If a line below contains the string "height", return that line.

Data
=== Begin Enclosure ===

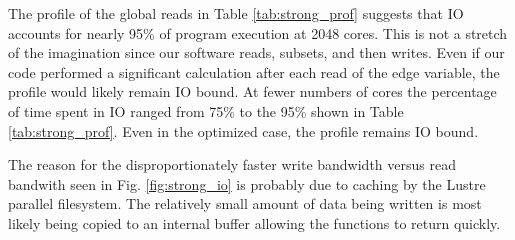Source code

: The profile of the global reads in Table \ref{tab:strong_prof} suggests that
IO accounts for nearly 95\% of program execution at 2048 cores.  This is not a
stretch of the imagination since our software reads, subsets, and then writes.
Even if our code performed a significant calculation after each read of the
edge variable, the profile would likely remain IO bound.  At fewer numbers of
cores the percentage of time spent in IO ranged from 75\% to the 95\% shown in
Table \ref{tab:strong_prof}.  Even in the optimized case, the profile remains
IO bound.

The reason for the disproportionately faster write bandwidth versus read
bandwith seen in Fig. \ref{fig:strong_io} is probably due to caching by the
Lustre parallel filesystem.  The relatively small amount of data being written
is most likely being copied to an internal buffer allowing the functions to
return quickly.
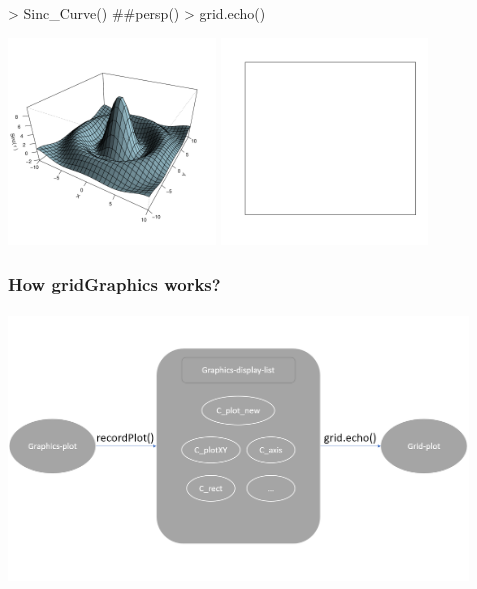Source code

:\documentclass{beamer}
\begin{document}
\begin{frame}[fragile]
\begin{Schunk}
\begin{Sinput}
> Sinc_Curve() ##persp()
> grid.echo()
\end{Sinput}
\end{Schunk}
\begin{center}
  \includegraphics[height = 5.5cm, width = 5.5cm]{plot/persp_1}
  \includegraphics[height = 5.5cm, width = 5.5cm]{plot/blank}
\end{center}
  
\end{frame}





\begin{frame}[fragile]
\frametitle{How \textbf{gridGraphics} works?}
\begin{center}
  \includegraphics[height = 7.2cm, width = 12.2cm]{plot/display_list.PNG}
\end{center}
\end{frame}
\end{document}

=== End Enclosure ===
=== Begin Enclosure ===

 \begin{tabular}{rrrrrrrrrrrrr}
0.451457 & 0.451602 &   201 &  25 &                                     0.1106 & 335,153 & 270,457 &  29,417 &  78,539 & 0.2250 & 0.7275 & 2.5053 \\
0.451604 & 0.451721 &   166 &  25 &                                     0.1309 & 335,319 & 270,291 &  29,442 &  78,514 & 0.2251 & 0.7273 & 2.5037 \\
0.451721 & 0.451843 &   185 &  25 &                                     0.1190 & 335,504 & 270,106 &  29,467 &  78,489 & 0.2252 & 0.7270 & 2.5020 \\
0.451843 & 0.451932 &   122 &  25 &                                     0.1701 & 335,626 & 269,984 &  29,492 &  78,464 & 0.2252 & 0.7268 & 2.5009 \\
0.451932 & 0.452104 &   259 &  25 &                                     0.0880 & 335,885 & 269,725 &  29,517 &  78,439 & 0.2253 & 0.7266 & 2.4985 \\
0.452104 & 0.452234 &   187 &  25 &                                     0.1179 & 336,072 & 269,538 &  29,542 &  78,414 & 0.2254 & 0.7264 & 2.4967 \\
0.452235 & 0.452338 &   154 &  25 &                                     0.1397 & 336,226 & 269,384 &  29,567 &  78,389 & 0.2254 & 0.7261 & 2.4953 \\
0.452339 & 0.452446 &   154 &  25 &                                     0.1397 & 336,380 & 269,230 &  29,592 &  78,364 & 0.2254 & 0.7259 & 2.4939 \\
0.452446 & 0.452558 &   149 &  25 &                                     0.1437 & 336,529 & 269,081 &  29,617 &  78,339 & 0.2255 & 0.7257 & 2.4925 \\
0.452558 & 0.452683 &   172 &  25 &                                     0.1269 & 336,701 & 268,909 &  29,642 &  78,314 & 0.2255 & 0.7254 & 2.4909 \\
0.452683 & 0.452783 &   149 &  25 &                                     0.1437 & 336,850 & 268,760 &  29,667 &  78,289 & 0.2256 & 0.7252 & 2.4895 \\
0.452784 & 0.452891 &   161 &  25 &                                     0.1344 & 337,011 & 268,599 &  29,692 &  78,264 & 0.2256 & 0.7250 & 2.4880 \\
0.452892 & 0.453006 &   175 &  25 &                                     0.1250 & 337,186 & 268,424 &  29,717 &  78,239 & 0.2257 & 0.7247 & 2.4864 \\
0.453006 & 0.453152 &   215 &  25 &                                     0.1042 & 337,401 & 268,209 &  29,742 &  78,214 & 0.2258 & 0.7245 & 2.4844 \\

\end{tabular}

=== End Enclosure ===

Solution to the problem
  \includegraphics[height = 5.5cm, width = 5.5cm]{plot/persp_1}
  \includegraphics[height = 5.5cm, width = 5.5cm]{plot/blank}
  \includegraphics[height = 7.2cm, width = 12.2cm]{plot/display_list.PNG}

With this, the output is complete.